When people ask "What do Quakers believe?" you run off this litany of things that we don’t do. "Well, we DON'T baptize, we DON'T do communion, we DON'T take oaths, we DON'T...” and as part of that Quietist Quaker culture, we don't do music, we don't dress the way the world does, we don't worship the way the world does, and that became hardened.
... and it had just hit hard after the Civil War, so you’re already spiritually exhausted from the migration, the battle of the Underground Railroad, the war, the poverty, and in come these holiness revivals. It was just singing and vocal prayer and praising the lord and people's eternal assurance that they had been saved and sanctified.
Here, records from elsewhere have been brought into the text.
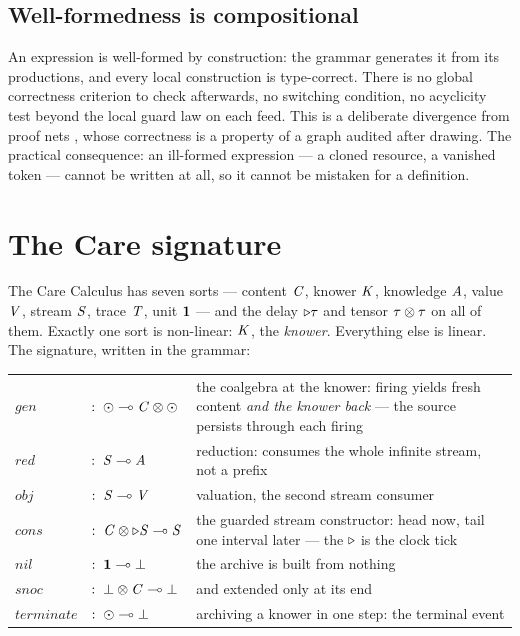 \documentclass{eptcs}
\begin{document}
\subsection{Well-formedness is compositional}

An expression is well-formed by construction: the grammar generates it
from its productions, and every local construction is type-correct.
There is no global correctness criterion to
check afterwards, no switching condition, no acyclicity test beyond the
local guard law on each feed. This is a deliberate divergence from
proof nets \cite{danos1989}, whose correctness is a property of a graph
audited after drawing. The practical consequence: an ill-formed expression --- a cloned
resource, a vanished token --- cannot be written at all, so it cannot be
mistaken for a definition.

\section{The Care signature}\label{sec:signature}

The Care Calculus has seven sorts --- content $\mathit{C}$, knower $\mathit{K}$,
knowledge $\mathit{A}$, value $\mathit{V}$, stream $\mathit{S}$, trace $\mathit{T}$, unit $\mathbf{1}$ ---
and the delay $\triangleright\tau$ and tensor $\tau\otimes\tau$ on all of them.
Exactly one sort is non-linear: $\mathit{K}$, the \emph{knower}. Everything else
is linear. The signature, written in the grammar:

\begin{center}
\begin{tabular}{llp{62mm}}
$\mathit{gen}$ & $:\; \odot \multimap \mathit{C} \otimes \odot$ & the coalgebra
at the knower: firing yields fresh content \emph{and the knower back}
--- the source persists through each firing\\
$\mathit{red}$ & $:\; \mathit{S} \multimap \mathit{A}$ & reduction: consumes the whole
infinite stream, not a prefix\\
$\mathit{obj}$ & $:\; \mathit{S} \multimap \mathit{V}$ & valuation, the second stream
consumer\\
$\mathit{cons}$ & $:\; \mathit{C} \otimes \triangleright\mathit{S} \multimap \mathit{S}$ & the guarded stream
constructor: head now, tail one interval later --- the $\triangleright$ is the
clock tick\\
$\mathit{nil}$ & $:\; \mathbf{1} \multimap \bot$ & the archive is built from
nothing\\
$\mathit{snoc}$ & $:\; \bot \otimes \mathit{C} \multimap \bot$ & and extended only
at its end\\
$\mathit{terminate}$ & $:\; \odot \multimap \bot$ & archiving a knower
in one step: the terminal event\\
\end{tabular}
\end{center}
\end{document}
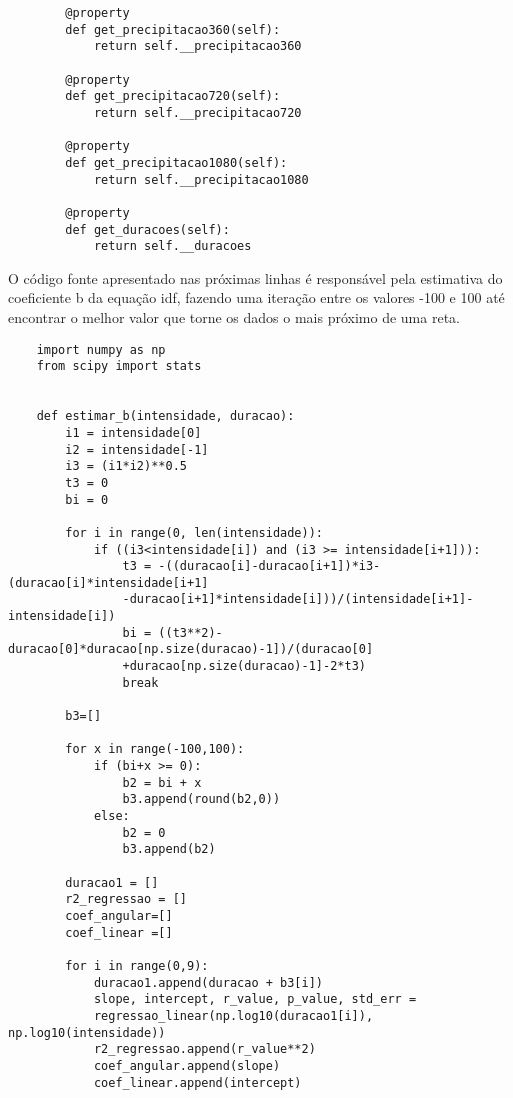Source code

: \begin{apendicesenv}
\begin{verbatim}
        @property
        def get_precipitacao360(self):
            return self.__precipitacao360
    
        @property
        def get_precipitacao720(self):
            return self.__precipitacao720
        
        @property
        def get_precipitacao1080(self):
            return self.__precipitacao1080
    
        @property
        def get_duracoes(self):
            return self.__duracoes
\end{verbatim}

O código fonte apresentado nas próximas linhas é responsável pela estimativa do coeficiente b da equação idf, fazendo uma iteração entre os valores -100 e 100 até encontrar o melhor valor que torne os dados o mais próximo de uma reta.

\begin{verbatim}
    import numpy as np
    from scipy import stats
    
    
    def estimar_b(intensidade, duracao):
        i1 = intensidade[0]
        i2 = intensidade[-1]
        i3 = (i1*i2)**0.5
        t3 = 0
        bi = 0
    
        for i in range(0, len(intensidade)):
            if ((i3<intensidade[i]) and (i3 >= intensidade[i+1])):
                t3 = -((duracao[i]-duracao[i+1])*i3-(duracao[i]*intensidade[i+1]
                -duracao[i+1]*intensidade[i]))/(intensidade[i+1]-intensidade[i])
                bi = ((t3**2)-duracao[0]*duracao[np.size(duracao)-1])/(duracao[0]
                +duracao[np.size(duracao)-1]-2*t3)
                break
        
        b3=[]
    
        for x in range(-100,100):
            if (bi+x >= 0):
                b2 = bi + x
                b3.append(round(b2,0))
            else:
                b2 = 0
                b3.append(b2)
        
        duracao1 = []
        r2_regressao = []
        coef_angular=[]
        coef_linear =[]
    
        for i in range(0,9):
            duracao1.append(duracao + b3[i])
            slope, intercept, r_value, p_value, std_err = 
            regressao_linear(np.log10(duracao1[i]), np.log10(intensidade))
            r2_regressao.append(r_value**2)
            coef_angular.append(slope)
            coef_linear.append(intercept)
        

\end{verbatim}
\end{apendicesenv}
They knew if they died tomorrow, this is where they’d spend eternity.
And you go back to these Meetings and the elders are saying, "Well... you can never be absolutely sure, you know... its too much creaturely activity. It’s too much self will. You have to be - if you think you’ve been saved - your personal salvation... you know, that’s pretty prideful.”
So in order to literally save the Quaker youth for the Friend's Church, the elders, who had no evangelical tendencies themselves, would incorporate some of these, what we call "new measures." Bring in some hymn singing, some vocal prayer, some planned messages out of the silence to add some more spiritual vitality to the meeting. And that evolved from the 1860’s and 70’s into kind of a full blown pastoral protestant form of worship.
It’s the old dilemma: in order to save the village, we had to destroy it... the old Vietnam adage. In order to save Quakerism, they had to essentially destroy the Quakerism they inherited.
But, in retrospect, we probably lost more than we gained. But they had to do it.